Lo sfruttamento e quindi la violenza minorile è un fenomeno che coinvolge i bambini di età compresa fra i 5 e i 16 anni in tutto il mondo. Le aree principalmente interessate dal lavoro minorile sono i Paesi in via di sviluppo, soprattutto Colombia, Pakistan e Brasile. Non sono però esclusi dal fenomeno Stati Uniti ed Europa. Lo sfruttamento avviene nel settore dell’agricoltura, dove i piccoli lavoratori vengono impiegati dalle famiglie nei campi o nelle grandi piantagioni. Ma ci sono anche bambini che lavorano nelle miniere, nelle cave, nei laboratori di fiammiferi, sigarette, giocattoli e fuochi d’artificio. A volte sono costretti a rimanere mesi chiusi nelle fabbriche, senza poter vedere i loro genitori. Il motivo principale di questo sfruttamento è la povertà, sociale e individuale. Dalla Letteratura possiamo ricavare alcune notizie riguardo la situazione dei minori nell’Ottocento: Verga, in «Rosso Malpelo », ad esempio, parla della triste vicenda di un ragazzo siciliano, vittima dei pregiudizi dei compaesani a causa del colore rosso dei suoi capelli. Il ragazzo, chiamato dalla gente in senso spregiativo «Rosso Malpelo » appunto, lavora insieme al padre in una cava, dove è maltrattato da tutti, ad eccezione del genitore, che è l’unico a volergli davvero bene.

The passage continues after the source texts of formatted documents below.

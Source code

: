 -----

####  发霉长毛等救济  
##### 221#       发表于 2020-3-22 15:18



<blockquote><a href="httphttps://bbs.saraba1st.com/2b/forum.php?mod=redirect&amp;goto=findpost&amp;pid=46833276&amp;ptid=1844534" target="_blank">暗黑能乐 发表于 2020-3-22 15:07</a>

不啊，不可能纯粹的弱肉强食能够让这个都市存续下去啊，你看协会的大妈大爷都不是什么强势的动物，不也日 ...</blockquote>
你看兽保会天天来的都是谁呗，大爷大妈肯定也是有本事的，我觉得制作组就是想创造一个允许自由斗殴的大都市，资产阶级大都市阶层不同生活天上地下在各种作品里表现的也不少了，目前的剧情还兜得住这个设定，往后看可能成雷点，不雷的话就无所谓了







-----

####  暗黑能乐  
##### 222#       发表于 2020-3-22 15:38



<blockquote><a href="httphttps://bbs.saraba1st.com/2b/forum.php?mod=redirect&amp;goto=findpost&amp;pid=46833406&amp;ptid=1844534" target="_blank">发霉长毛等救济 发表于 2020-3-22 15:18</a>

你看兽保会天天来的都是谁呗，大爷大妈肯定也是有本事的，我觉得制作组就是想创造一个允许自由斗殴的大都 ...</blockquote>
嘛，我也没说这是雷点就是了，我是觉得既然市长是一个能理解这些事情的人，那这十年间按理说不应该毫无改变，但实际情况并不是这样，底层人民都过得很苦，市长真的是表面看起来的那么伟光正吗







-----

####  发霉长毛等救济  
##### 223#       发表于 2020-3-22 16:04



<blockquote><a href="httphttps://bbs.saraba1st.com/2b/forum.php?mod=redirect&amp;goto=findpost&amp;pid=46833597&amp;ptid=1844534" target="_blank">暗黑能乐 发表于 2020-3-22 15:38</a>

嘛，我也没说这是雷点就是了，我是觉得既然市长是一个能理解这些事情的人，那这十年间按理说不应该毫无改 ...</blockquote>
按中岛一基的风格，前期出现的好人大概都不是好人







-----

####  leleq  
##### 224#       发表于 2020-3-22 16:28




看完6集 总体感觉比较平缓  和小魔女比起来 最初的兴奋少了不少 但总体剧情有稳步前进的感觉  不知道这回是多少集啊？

Un’altra forma di sfruttamento consiste nel reclutamento di bambini soldato. Ci sono delle organizzazioni umanitarie a livello mondiale, come l’Unesco o l’Unicef, che cercano di migliorare le condizioni di vita di questi poveri bambini cercando di istituire ospedali e scuole per permettere loro di avere un futuro. Questo fenomeno è presente in particolar modo nei Paesi dove le guerre (civili o militari) e i conflitti fra etnie sono purtroppo una costante della storia di quei territori tanto da diventare una triste realtà quotidiana. Eppu re la Convenzione dei diritti del fanciullo dichiara che «…..gli Stati devono adottare tutti i provvedimenti appropriati affinché il fanciullo sia effettivamente tutelato contro ogni forma di discriminazione o di sanzione motivate dalla condizione sociale, dalle attività, opinioni professate o convinzioni dei suoi genitori, dei suoi rappresentanti legali o dei suoi familiari ». Il progresso però, purtroppo, è molto lento. Tanto lento che troppo spesso non c’è il tempo di cambiare il futuro di migliaia e migliaia di bambini. Che continuano a non sapere la differenza che c’è fra libertà e schiavitù.